*** Begin section ***
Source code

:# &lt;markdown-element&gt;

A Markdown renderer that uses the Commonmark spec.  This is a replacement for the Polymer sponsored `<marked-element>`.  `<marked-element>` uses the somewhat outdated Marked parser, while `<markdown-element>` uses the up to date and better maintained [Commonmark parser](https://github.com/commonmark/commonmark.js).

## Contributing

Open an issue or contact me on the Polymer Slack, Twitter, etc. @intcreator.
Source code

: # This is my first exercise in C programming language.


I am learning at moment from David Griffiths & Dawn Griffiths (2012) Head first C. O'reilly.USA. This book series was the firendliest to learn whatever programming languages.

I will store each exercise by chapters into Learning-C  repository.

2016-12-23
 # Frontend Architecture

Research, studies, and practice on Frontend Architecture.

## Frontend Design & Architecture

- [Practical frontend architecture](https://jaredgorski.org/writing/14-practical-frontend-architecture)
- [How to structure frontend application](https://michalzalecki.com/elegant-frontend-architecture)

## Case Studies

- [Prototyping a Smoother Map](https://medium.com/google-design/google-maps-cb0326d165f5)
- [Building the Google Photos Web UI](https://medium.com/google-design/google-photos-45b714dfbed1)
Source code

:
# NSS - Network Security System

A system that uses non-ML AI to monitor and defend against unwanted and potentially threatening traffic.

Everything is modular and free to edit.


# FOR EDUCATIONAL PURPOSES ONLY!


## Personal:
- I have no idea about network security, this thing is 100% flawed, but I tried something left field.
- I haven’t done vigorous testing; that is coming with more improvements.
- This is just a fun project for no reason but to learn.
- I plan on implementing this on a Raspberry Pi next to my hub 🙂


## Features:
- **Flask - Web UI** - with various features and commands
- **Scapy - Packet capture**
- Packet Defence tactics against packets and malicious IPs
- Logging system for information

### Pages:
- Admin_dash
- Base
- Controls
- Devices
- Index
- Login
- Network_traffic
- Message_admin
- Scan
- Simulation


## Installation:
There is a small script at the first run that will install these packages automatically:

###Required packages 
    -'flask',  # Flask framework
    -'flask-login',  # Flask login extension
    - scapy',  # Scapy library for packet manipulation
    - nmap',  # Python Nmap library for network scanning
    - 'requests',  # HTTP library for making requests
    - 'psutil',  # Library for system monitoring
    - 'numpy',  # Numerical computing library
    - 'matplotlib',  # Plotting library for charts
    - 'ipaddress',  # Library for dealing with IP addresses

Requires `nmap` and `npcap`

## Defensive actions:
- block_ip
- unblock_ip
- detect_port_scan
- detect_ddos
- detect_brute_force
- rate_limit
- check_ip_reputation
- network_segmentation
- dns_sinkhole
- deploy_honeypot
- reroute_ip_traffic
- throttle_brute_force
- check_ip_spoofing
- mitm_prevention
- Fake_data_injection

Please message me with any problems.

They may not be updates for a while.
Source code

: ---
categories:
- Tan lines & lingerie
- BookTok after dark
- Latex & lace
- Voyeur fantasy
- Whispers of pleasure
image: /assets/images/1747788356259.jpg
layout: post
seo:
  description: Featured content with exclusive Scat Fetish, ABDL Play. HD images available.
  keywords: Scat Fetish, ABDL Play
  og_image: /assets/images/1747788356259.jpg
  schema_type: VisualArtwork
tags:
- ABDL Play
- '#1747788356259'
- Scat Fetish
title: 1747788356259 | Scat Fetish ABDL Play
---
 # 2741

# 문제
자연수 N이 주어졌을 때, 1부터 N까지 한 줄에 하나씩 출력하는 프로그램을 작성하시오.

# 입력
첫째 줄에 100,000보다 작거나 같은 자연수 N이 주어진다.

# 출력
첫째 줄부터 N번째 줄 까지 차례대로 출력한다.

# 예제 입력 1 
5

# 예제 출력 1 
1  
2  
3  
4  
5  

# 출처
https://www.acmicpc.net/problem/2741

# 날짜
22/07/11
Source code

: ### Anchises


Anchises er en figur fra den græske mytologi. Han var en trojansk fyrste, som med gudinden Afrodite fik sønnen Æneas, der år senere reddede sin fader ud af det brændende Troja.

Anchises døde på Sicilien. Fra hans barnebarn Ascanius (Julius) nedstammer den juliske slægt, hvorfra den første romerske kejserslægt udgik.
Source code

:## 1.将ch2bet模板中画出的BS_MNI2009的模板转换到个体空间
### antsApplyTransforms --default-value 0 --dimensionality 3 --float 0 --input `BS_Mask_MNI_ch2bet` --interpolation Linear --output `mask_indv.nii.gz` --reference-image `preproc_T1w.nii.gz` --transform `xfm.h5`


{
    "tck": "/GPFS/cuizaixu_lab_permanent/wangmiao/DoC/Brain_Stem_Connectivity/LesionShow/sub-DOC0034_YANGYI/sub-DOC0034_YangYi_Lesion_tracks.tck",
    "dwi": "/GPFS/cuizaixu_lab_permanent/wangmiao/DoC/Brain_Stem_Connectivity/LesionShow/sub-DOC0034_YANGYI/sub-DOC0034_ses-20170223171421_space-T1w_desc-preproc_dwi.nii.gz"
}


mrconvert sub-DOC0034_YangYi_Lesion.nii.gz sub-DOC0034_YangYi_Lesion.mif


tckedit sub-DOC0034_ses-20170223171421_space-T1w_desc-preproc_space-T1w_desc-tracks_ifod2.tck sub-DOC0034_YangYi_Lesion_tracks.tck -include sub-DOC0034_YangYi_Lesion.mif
*** End section ***
§ **Problem**
State how many lines in the material contain "packages", giving nothing besides the count.

§ **Solution below**
2